** Material for this exercise follows **

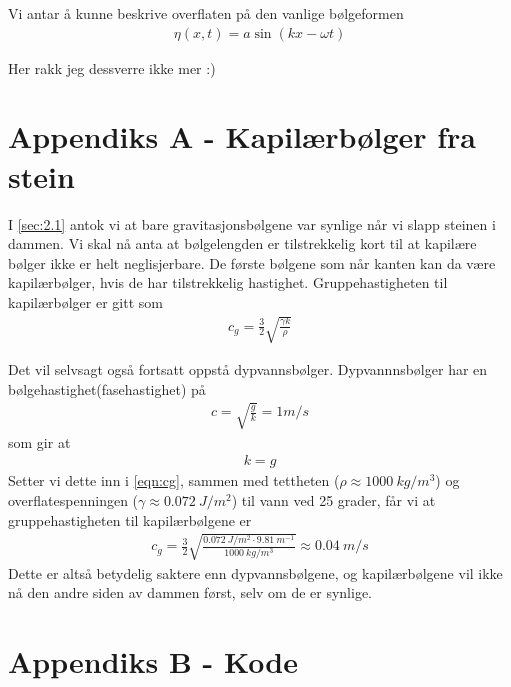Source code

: \documentclass[12p,a4paper]{article}
\begin{document}
Vi antar å kunne beskrive overflaten på den vanlige bølgeformen
\begin{align*}
    \eta(x,t) = a\sin(kx - \omega t)
\end{align*}

Her rakk jeg dessverre ikke mer :)

\section{Appendiks A - Kapilærbølger fra stein}\label{sec:appendiks_A}
I \ref{sec:2.1} antok vi at bare gravitasjonsbølgene var synlige når vi slapp steinen i dammen. Vi skal nå anta at bølgelengden er tilstrekkelig kort til at kapilære bølger ikke er helt neglisjerbare. De første bølgene som når kanten kan da være kapilærbølger, hvis de har tilstrekkelig hastighet. Gruppehastigheten til kapilærbølger er gitt som
\begin{align}\label{eqn:cg}
    c_g = \frac{3}{2}\sqrt{\frac{\gamma k}{\rho}}
\end{align}

Det vil selvsagt også fortsatt oppstå dypvannsbølger. Dypvannnsbølger har en bølgehastighet(fasehastighet) på
\begin{align*}
    c = \sqrt{\frac{g}{k}} = 1\si{m/s}
\end{align*}
som gir at
\begin{align*}
    k = g
\end{align*}
Setter vi dette inn i \ref{eqn:cg}, sammen med tettheten ($\rho \approx \SI{1000}{kg/m^3}$) og overflatespenningen ($\gamma \approx \SI{0.072}{J/m^2}$) til vann ved 25 grader, får vi at gruppehastigheten til kapilærbølgene er
\begin{align*}
    c_g = \frac{3}{2}\sqrt{\frac{\SI{0.072}{J/m^2} \cdot \SI{9.81}{m^{-1}}}{\SI{1000}{kg/m^3}}} \approx \SI{0.04}{m/s}
\end{align*}
Dette er altså betydelig saktere enn dypvannsbølgene, og kapilærbølgene vil ikke nå den andre siden av dammen først, selv om de er synlige.


\section{Appendiks B - Kode}\label{sec:appendiks_B}

\end{document}
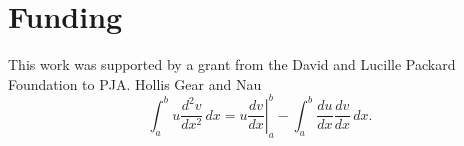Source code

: \section{Funding}
\label{funding} 
This work was supported by a grant from the David and Lucille Packard Foundation to PJA. Hollis Gear and Nau
\begin{equation}
\label{eqn:drag}
	\int_a^bu\frac{d^2v}{dx^2}\,dx
	=\left.u\frac{dv}{dx}\right|_a^b
	-\int_a^b\frac{du}{dx}\frac{dv}{dx}\,dx.
\end{equation}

** End of Material for this exercise **

Work to complete:
Output the data above exactly; pictures do not belong in the copy.

Solution to the exercise:
Source code

: \documentclass[12p,a4paper]{article}
\begin{document}
Vi antar å kunne beskrive overflaten på den vanlige bølgeformen
\begin{align*}
    \eta(x,t) = a\sin(kx - \omega t)
\end{align*}

Her rakk jeg dessverre ikke mer :)

\section{Appendiks A - Kapilærbølger fra stein}\label{sec:appendiks_A}
I \ref{sec:2.1} antok vi at bare gravitasjonsbølgene var synlige når vi slapp steinen i dammen. Vi skal nå anta at bølgelengden er tilstrekkelig kort til at kapilære bølger ikke er helt neglisjerbare. De første bølgene som når kanten kan da være kapilærbølger, hvis de har tilstrekkelig hastighet. Gruppehastigheten til kapilærbølger er gitt som
\begin{align}\label{eqn:cg}
    c_g = \frac{3}{2}\sqrt{\frac{\gamma k}{\rho}}
\end{align}

Det vil selvsagt også fortsatt oppstå dypvannsbølger. Dypvannnsbølger har en bølgehastighet(fasehastighet) på
\begin{align*}
    c = \sqrt{\frac{g}{k}} = 1\si{m/s}
\end{align*}
som gir at
\begin{align*}
    k = g
\end{align*}
Setter vi dette inn i \ref{eqn:cg}, sammen med tettheten ($\rho \approx \SI{1000}{kg/m^3}$) og overflatespenningen ($\gamma \approx \SI{0.072}{J/m^2}$) til vann ved 25 grader, får vi at gruppehastigheten til kapilærbølgene er
\begin{align*}
    c_g = \frac{3}{2}\sqrt{\frac{\SI{0.072}{J/m^2} \cdot \SI{9.81}{m^{-1}}}{\SI{1000}{kg/m^3}}} \approx \SI{0.04}{m/s}
\end{align*}
Dette er altså betydelig saktere enn dypvannsbølgene, og kapilærbølgene vil ikke nå den andre siden av dammen først, selv om de er synlige.


\section{Appendiks B - Kode}\label{sec:appendiks_B}

\end{document}
Source code

: \section{Funding}
\label{funding} 
This work was supported by a grant from the David and Lucille Packard Foundation to PJA. Hollis Gear and Nau
\begin{equation}
\label{eqn:drag}
	\int_a^bu\frac{d^2v}{dx^2}\,dx
	=\left.u\frac{dv}{dx}\right|_a^b
	-\int_a^b\frac{du}{dx}\frac{dv}{dx}\,dx.
\end{equation}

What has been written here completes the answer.